# Chance free lunging under saddle!



## PoptartShop (Jul 25, 2010)

Aw he's cute!


----------



## HorsesAreForever (Nov 9, 2007)

lol thanks 


chance is a she


----------



## PoptartShop (Jul 25, 2010)

Oh I'm sorry! LOL I didn't get much sleep last night, must be getting to my head. :lol:


----------



## HorsesAreForever (Nov 9, 2007)

haha! its fine! i know how u feel! i called my friends mom my mom xD! wow


----------



## FGRanch (Feb 9, 2008)

She looks off on her front left, but it would be just the ground, it's very rough. I would not be lunging a horse in that round pen. 

She doesn't really know how to lunge, she should not keep coming into the circle and then going out of the circle again. You need to really get on her when she comes into you like that. She has no form and no collection and needs tons of ground work. 

Good luck with her. That 's great that you guys have improvment.


----------



## HorsesAreForever (Nov 9, 2007)

The ground was accually way 2 soft if just starting to dry up. She knows how to lunge i was asking for a change of direction when she came in threw the middle. Also she has no form or collection there because she was really panicky. Just before that she got tangled in the reins and poped her self in the mouth and it was a pretty bad morning but it got better as we went. Ill try and get a video of me riding her when she wants she can have nice form and collection 
shes was always pretty dang full of her self, when i did get on her when she kept coming in she went into a full gallop.

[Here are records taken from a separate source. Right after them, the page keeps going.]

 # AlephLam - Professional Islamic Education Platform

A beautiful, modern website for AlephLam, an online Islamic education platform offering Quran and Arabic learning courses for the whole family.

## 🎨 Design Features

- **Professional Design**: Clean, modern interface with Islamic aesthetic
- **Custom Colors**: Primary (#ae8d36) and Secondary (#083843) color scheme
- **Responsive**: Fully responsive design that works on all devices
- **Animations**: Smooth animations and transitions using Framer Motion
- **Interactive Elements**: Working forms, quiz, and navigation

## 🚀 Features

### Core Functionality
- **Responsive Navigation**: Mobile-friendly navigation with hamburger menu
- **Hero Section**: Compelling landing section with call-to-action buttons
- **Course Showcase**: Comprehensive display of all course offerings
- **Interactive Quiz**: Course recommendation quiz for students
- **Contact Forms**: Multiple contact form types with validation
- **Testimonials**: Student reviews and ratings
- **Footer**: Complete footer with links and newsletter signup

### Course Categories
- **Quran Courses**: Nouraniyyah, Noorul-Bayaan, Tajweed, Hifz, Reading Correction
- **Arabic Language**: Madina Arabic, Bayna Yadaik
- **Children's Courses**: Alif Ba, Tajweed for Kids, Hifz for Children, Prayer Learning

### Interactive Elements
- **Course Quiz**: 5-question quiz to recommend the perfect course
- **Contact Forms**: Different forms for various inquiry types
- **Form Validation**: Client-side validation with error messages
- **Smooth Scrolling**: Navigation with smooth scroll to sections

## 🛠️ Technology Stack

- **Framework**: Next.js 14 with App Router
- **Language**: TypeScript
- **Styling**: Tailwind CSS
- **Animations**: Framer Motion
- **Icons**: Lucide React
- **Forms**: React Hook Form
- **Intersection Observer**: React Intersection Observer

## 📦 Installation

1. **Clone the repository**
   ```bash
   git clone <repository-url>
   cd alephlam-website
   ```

but FGR how could i improve those 2 things??


----------



## FGRanch (Feb 9, 2008)

HAF I'm really not trying to sound mean. But she did come into your personal space (moved into the circle) way more then once. I'm not saying this is a fault of yours but of the horses. 

It's okay to admit that your horse has faults, I do all the time. Critical critique is very very important when training your horse. If you can't critique your own horse you are never going to be able to further their training. 

Tips: 

For when she moves into while lunging: 

-Get on her about it. Push her away (Not literally) If you have a whip bring it to her shoulder and push her back against the wall. If you don't use a whip then stomp you feet at her and walk towards her shoulder, letting her know that you want her out of your personal space. Just from the short video I can tell that Chance has no respect at all for you. When you are asking for a direction change she should also never turn her hindquarters into you. That is a huge sign of disrespect. She should turn into the circle always facing up with you. Have you ever tried join up with Chance. IMO It really does work wonders. 

Collection: 

-I would start again with some ground driving. I teach almost all my collection from the ground before I ever get on their backs. 

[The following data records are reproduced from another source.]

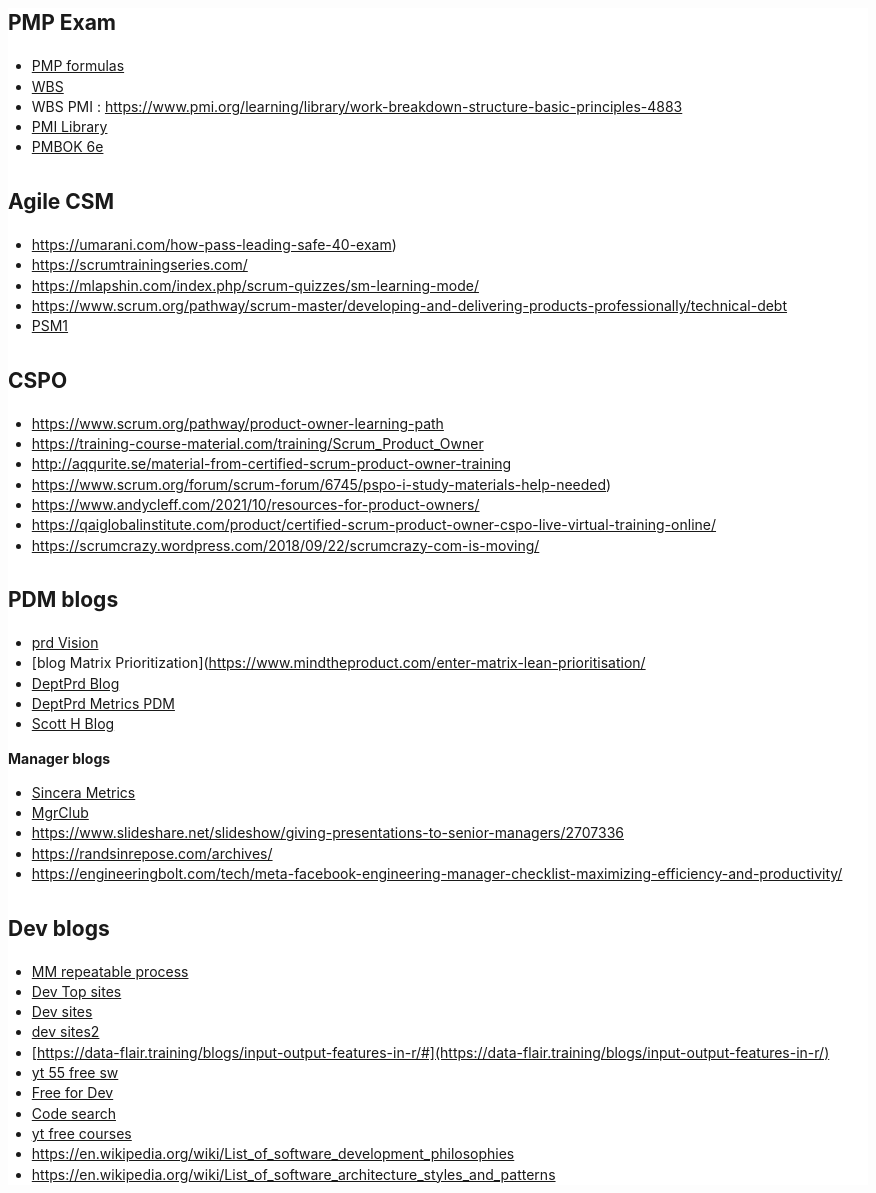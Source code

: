 ## PMP Exam
* [PMP formulas](https://www.whizlabs.com/blog/pmp-formulas-for-pmp-certification-exam/)
* [WBS](https://www.brighthubpm.com/project-planning/2940-tips-for-building-a-work-breakdown-structure/)
* WBS PMI : https://www.pmi.org/learning/library/work-breakdown-structure-basic-principles-4883
* [PMI Library](https://www.pmi.org/learning/library/challenges-fixed-price-contracts-9640)
* [PMBOK 6e](https://prothoughts.co.in/wp-content/uploads/2022/06/a-guide-to-the-project-management-body-of-knowledge-6e.pdf)

## Agile CSM
* https://umarani.com/how-pass-leading-safe-40-exam)
* https://scrumtrainingseries.com/
* https://mlapshin.com/index.php/scrum-quizzes/sm-learning-mode/
* https://www.scrum.org/pathway/scrum-master/developing-and-delivering-products-professionally/technical-debt
* [PSM1](https://www.scrum.org/forum/scrum-forum/7198/passes-psm1-938-first-attempt-experience-share-tips)

## CSPO
* https://www.scrum.org/pathway/product-owner-learning-path
* https://training-course-material.com/training/Scrum_Product_Owner
* http://aqqurite.se/material-from-certified-scrum-product-owner-training
* https://www.scrum.org/forum/scrum-forum/6745/pspo-i-study-materials-help-needed)
* https://www.andycleff.com/2021/10/resources-for-product-owners/
* https://qaiglobalinstitute.com/product/certified-scrum-product-owner-cspo-live-virtual-training-online/
* https://scrumcrazy.wordpress.com/2018/09/22/scrumcrazy-com-is-moving/

## PDM blogs
* [prd Vision](https://www.yegor256.com/2014/10/20/how-we-write-product-vision.html)
* [blog Matrix Prioritization](https://www.mindtheproduct.com/enter-matrix-lean-prioritisation/
* [DeptPrd Blog](https://www.departmentofproduct.com/blog/)
* [DeptPrd Metrics PDM](https://www.departmentofproduct.com/blog/metrics-matter-product-managers/)
* [Scott H Blog](https://www.hanselman.com/blog/a-coder-a-programmer-a-hacker-a-developer-and-a-computer-scientist-walk-into-a-venn-diagram)

**Manager blogs**
* [Sincera Metrics](https://www.sincera.in/five-sales-performance-metrics-key-to-successful-business-operations/)
* [MgrClub](https://www.managersclub.com/rich-archbold/)
* https://www.slideshare.net/slideshow/giving-presentations-to-senior-managers/2707336
* https://randsinrepose.com/archives/
* https://engineeringbolt.com/tech/meta-facebook-engineering-manager-checklist-maximizing-efficiency-and-productivity/

## Dev blogs
* [MM repeatable process](https://docs.mattermost.com/guides/repeatable-processes.html)
* [Dev Top sites](https://hashnode.com/post/what-are-top-10-developer-websites-you-visit-everyday-cj12216d1009xlh53bsooaams)
* [Dev sites](https://dev.to/envoy_/best-websites-every-programmer-should-visit-540a)
* [dev sites2](https://stackify.com/18-websites-every-developer-should-visit-right-now/)
* [https://data-flair.training/blogs/input-output-features-in-r/#](https://data-flair.training/blogs/input-output-features-in-r/)
* [yt 55 free sw](https://youtu.be/ocqvRdcM_pk?si=VJQsYXHdyqKanbzv)
* [Free for Dev](https://github.com/ripienaar/free-for-dev/)
* [Code search](https://blogs.bing.com/search-quality-insights/2018-07/Intelligent-search-Coding-answers-at-your-fingertips)
* [yt free courses](https://www.youtube.com/watch?v=uoW8t2WTVhs&t=17s)  
* https://en.wikipedia.org/wiki/List_of_software_development_philosophies
* https://en.wikipedia.org/wiki/List_of_software_architecture_styles_and_patterns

The next 2 things I would not recommend unless you have done them before and know exactly how to do them. They could both cause serious harm if not done exactly the right way. If you have not done them see if you can have someone (Other then your trainer, I really have nothing good to say about her...sorry) that has done it before come out and help you a few times. 

-Tie your reins to a circingle, loose at first (while lunging her) and slowing and I mean slowly bring in the slack. Maybe half an inch at a time (It could take up to a month) until she has her head and neck in the proper form. NEVER EVER pull it right tight the fist time. You could really cause harm to your horse if you do this. Like I said bring it in slowly half an inch to an inch at time. And only tighten it if she stops fighting the pressure that is on there. This is very crucial to be very careful while doing this. Also you should only do this on level ground; if your horse does trip they really need their neck to keep themselves up. 

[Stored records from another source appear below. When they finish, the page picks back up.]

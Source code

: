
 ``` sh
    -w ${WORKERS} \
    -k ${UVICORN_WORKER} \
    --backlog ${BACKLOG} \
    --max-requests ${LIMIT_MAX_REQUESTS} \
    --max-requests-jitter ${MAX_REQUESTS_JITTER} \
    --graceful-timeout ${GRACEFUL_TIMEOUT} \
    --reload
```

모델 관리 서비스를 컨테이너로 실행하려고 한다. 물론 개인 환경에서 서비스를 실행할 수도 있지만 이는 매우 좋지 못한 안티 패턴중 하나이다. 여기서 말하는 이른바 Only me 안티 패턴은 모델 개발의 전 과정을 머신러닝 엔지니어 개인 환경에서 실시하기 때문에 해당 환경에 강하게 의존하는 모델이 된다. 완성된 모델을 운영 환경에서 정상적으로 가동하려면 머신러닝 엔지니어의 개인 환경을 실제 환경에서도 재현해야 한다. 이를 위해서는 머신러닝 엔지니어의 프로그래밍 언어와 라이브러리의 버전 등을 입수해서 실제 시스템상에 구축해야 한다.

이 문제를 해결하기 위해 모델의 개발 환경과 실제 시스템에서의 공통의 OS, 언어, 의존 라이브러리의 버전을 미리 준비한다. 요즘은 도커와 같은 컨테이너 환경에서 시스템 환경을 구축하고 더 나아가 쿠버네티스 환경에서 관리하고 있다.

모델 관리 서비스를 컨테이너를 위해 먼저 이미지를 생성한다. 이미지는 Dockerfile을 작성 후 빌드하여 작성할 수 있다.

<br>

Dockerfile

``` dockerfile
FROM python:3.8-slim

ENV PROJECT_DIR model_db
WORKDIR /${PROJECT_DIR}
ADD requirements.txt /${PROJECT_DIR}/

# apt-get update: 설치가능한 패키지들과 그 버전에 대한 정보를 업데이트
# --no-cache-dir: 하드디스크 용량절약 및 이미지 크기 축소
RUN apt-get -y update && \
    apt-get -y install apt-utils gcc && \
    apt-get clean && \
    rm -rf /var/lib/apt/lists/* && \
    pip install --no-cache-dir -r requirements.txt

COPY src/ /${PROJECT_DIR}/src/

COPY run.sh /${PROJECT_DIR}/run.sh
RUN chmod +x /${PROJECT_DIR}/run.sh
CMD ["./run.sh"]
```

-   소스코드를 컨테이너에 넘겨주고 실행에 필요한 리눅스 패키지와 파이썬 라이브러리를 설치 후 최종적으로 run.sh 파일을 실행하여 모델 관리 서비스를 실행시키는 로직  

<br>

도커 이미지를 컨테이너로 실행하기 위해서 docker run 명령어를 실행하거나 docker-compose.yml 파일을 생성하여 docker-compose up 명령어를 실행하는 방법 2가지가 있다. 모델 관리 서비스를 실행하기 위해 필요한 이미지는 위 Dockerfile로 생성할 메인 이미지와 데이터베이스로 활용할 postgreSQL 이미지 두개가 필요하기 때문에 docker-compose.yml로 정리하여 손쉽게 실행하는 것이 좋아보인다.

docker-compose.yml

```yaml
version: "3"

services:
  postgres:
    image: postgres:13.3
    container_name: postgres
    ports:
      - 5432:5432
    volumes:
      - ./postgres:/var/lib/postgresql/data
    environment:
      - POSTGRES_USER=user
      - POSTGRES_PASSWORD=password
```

-The other thing is draw reins, which work similar to what I described above. 

One more tip! 

Just a suggestion but you should bring your stirrups up when lunging her. They can move around alot and bang at her sides potentially hurting her. With your stirrups up you can still have your reins thru them. 

Good luck and I hope it works out for you.


----------



## JustDressageIt (Oct 4, 2007)

1) Keep your stirrups run up while doing any ground-work. 
2) The reins wrapped around the leathers like that just screams disaster.
3) She looks stiff on her left front and right hind - possibly in the stifles in the hind
4) Get after her when she comes into the circle.
5) Really really get after her when she changes direction and points her hindquarters to you - that is a BIG no-no.. get after her, make her work HARD for turning her hind end to you - when she turns her forequarter to you (but stays out on the circle) you can ease the pressure up. She should not change direction until you tell her to.
6) When the footing is bad, don't push her to canter - it's a very unbalanced gait - it was partly footing and partly horse being unbalanced that made her fall. It makes me very concerned about her fall - she didn't catch herself at all.. something isn't right with that, but I can't put my finger on it.
7) Speaking of balance - this is a major area in need of improvement. She needs to build up topline and become way more balanced.


----------



## JustDressageIt (Oct 4, 2007)

I've thought on it and I know what made me get an odd feeling about the fall - it just wasn't right. She didn't put up ANY fight to try and stay up, she just gave in and fell. I'm wondering if she isn't in pain.. she looks off on the left front (shoulder maybe?) and hind right (stifle). 
I would have loved to see how she got back up - if it was a struggle or not... I'd get a vet out to check on her, give her legs and back a good once-over. 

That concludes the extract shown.